Project title: Optimal control of driven quantum many-body systems
Supervisor: Dr Ulrich Schneider and Dr Florian Mintert
Driven systems offer an exciting analytic tool to investigate clean realizations of solid state models, featuring high temperature super-conductivity, fractional quantum Hall effect, spin Hall effect and states with topological order. One of the most promising implementations is based on optical lattices in which atoms are trapped in a standing laser field. Optical lattices permit to trap atoms in lattices of different geometries, and the dynamics of the atoms can be controlled by periodically modulating (shaking) the lattice. A central limitation on current experiments is that the shaking heats up the sample, what ultimately destroys the desired effects. In practice, heating is controlled merely in terms of the choice of frequency with which the system is shaken. If this frequency is far off the resonance frequencies of the system, then the heating is not too large. One would, however, expect that heating can be substantially reduced if destructive interference prevents atoms from occupying highly excited states. For this purpose, one can drive the system poly-chromatically and identify driving profiles that minimize the occurrence of undesired processes.

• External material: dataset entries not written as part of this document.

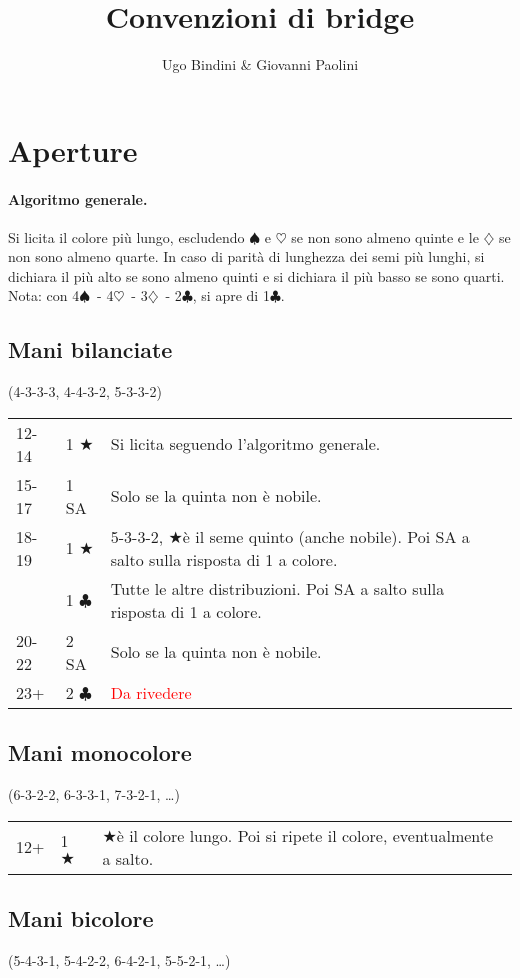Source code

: \documentclass[a4paper,10pt]{article}
\title{Convenzioni di bridge}
\author{Ugo Bindini \& Giovanni Paolini}
\renewcommand{\c}{$\clubsuit$\xspace}
\renewcommand{\d}{$\diamondsuit$\xspace}
\newcommand{\h}{$\heartsuit$\xspace}
\newcommand{\s}{$\spadesuit$\xspace}
\renewcommand{\j}{$\bigstar$\xspace}
\newcommand{\sa}{SA\xspace}
\newcommand{\smallspace}{\vskip0.3cm}
\newcommand{\note}[1]{\textcolor{red}{#1}}
\newenvironment{threecol}
  {\smallspace\noindent\begin{tabular}{l l p{0.7\textwidth}}}
  {\end{tabular}\smallspace}
\begin{document}
\maketitle


\section{Aperture}

\paragraph{Algoritmo generale.}
Si licita il colore pi\`u lungo, escludendo \s e \h se non sono almeno quinte e le \d se non sono almeno quarte.
In caso di parit\`a di lunghezza dei semi pi\`u lunghi, si dichiara il pi\`u alto se sono almeno quinti e si dichiara il pi\`u basso se sono quarti.
Nota: con 4\s\ - 4\h\ - 3\d\ - 2\c, si apre di 1\c.

\subsection{Mani bilanciate}
(4-3-3-3, 4-4-3-2, 5-3-3-2)
\smallspace

\begin{threecol}
 12-14 & 1 \j & Si licita seguendo l'algoritmo generale.\\
 15-17 & 1 \sa & Solo se la quinta non \`e nobile.\\
 18-19 & 1 \j & 5-3-3-2, \j \`e il seme quinto (anche nobile). Poi \sa a salto sulla risposta di 1 a colore.\\
       & 1 \c & Tutte le altre distribuzioni. Poi \sa a salto sulla risposta di 1 a colore.\\
 20-22 & 2 \sa & Solo se la quinta non è nobile.\\
 23+ & 2 \c & \note{Da rivedere}
\end{threecol}


\subsection{Mani monocolore}
(6-3-2-2, 6-3-3-1, 7-3-2-1, \dots)

\begin{threecol}
 12+ & 1 \j & \j \`e il colore lungo. Poi si ripete il colore, eventualmente a salto.
\end{threecol}


\subsection{Mani bicolore}
(5-4-3-1, 5-4-2-2, 6-4-2-1, 5-5-2-1, \dots)
\end{document}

For reaching such a goal different techniques can be used. On the one hand perturbative techniques provide a path to analytically find optimal modulation of the system in order to engineer effective dynamics. This approach is limited by an exponential increase in complexity when many body interactions come into play. Another way would be through the use of Machine Learning (ML) techniques. ML has been successfully employed in finding optimal control schemes for classical systems, and has been recently applied to quantum system setups. Examples of such tasks include the preparation of quantum states with high fidelities, cooling procedures to generate ultra-cold gazes, shaping ultrafast light pulses, and the coherent manipulation of matter waves. Among the plethora of possible techniques, (physical) model-free approaches (e.g. reinforcement learning, Bayesian inferences, evolutionary algorithms) provide interesting alternatives to the more commonly used gradient descent methods.
This project is in collaboration with an experimental group in Cambridge setting up modulated optical lattices, with whom I can discuss realistic experimental constraints and the viability of the control schemes developed. In order to prepare for the project I did a placement at Microsoft Research to familiarize myself with ML (reinforcement learning) techniques.